WHAT YOU NEED TO DO | Copy out the records that appear below, exactly as each one reads.

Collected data
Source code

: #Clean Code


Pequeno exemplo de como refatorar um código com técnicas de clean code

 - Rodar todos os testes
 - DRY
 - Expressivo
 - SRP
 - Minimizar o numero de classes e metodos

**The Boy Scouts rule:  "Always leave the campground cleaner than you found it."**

RESULT OF THIS TASK |
Source code

: #Clean Code


Pequeno exemplo de como refatorar um código com técnicas de clean code

 - Rodar todos os testes
 - DRY
 - Expressivo
 - SRP
 - Minimizar o numero de classes e metodos

**The Boy Scouts rule:  "Always leave the campground cleaner than you found it."**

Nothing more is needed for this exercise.